Height trends since World War II are analyzed using the most recent NHANES survey released in 2006. After declining for about a generation, the height of adult white men and women began to increase among the birth cohorts of c. 1975-1986, i.e., those who reached adulthood within the past decade (1995-2006). The increase in their height overcame the prior downturn that lasted between ca. 1965 and 1974. The height gap between white and black men has increased by only 0.43 cm (0.17 in.) during past decade compared to the previous quarter century to reach 1.0 cm (0.39 in.). However, the height of black women has been actually declining absolutely by 1.42 cm (0.56 in.) and relative to that of white women. Black women of the most recent birth cohort are (at 162.3 cm, 63.9 in.) shorter than almost all Western-European women including Spain and Italy. As a consequence, a very considerable wedge has developed between black and white women's height of 1.95 cm (0.77 in.).

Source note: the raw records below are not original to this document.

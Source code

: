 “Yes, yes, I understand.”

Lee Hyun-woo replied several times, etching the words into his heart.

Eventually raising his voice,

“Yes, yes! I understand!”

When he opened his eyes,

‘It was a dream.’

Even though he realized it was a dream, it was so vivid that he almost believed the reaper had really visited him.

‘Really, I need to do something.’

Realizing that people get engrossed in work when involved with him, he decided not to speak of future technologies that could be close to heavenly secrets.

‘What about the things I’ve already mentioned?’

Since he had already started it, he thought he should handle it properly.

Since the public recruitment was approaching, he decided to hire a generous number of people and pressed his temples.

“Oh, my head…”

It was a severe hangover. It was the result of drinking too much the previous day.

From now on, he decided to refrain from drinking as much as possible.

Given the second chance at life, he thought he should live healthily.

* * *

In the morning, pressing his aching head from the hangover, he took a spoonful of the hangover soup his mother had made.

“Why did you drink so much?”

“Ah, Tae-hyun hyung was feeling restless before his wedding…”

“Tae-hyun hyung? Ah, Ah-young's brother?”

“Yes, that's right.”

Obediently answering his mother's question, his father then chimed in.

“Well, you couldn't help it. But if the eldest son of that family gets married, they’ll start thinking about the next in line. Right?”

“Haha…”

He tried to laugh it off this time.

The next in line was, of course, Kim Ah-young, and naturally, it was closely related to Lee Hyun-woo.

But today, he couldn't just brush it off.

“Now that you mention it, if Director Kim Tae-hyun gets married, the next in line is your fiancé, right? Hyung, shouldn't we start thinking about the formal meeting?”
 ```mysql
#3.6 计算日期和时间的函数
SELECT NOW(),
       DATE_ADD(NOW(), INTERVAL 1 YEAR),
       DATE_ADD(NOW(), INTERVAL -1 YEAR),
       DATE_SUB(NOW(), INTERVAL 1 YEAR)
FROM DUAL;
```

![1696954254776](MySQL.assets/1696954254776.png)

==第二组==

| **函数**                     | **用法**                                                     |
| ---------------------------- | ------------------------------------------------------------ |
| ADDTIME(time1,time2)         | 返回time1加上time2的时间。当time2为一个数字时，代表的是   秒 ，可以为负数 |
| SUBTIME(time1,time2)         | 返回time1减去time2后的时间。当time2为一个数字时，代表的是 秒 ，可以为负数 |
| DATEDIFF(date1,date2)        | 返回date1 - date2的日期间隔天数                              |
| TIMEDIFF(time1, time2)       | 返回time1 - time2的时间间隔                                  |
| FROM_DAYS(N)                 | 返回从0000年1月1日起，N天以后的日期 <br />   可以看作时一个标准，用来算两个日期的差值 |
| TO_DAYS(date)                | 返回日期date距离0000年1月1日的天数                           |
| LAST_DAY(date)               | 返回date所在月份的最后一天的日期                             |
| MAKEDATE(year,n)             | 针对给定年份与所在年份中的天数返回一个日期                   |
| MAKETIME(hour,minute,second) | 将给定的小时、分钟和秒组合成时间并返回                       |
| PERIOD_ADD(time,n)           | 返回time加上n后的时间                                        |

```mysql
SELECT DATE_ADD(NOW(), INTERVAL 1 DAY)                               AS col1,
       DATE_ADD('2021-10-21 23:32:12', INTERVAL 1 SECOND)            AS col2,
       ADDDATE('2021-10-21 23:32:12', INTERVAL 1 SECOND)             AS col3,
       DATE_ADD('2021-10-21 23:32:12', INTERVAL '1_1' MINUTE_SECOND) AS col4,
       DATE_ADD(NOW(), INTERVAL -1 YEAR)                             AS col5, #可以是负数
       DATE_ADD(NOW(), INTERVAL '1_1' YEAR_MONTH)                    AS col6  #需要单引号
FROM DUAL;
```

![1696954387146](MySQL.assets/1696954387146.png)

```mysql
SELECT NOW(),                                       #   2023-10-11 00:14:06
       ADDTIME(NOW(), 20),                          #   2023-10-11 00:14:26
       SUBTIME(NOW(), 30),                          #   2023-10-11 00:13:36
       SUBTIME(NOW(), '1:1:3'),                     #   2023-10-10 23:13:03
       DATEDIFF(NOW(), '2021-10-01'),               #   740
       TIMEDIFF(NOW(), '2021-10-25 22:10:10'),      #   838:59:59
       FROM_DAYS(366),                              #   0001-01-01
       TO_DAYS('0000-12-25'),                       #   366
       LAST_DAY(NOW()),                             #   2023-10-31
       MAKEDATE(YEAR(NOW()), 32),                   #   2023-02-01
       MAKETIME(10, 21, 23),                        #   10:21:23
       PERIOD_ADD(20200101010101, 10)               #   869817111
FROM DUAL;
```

The decline in their height is most likely related to the obesity epidemic caused by inadequate dietary balance. Black women in the age range 20-39 weigh some 9.5 kg (21.0 lb) more than their white counterparts. It appears that black females are experiencing a double jeopardy in the sense that both their increasing weight and the diminution of their physical stature are both substantial and are both probably associated with negative health consequences.

Suggested Citation

  • John Komlos, 2009. "Recent Trends in Height by Gender and Ethnicity in the US in Relation to Levels of Income," NBER Working Papers 14635, National Bureau of Economic Research, Inc.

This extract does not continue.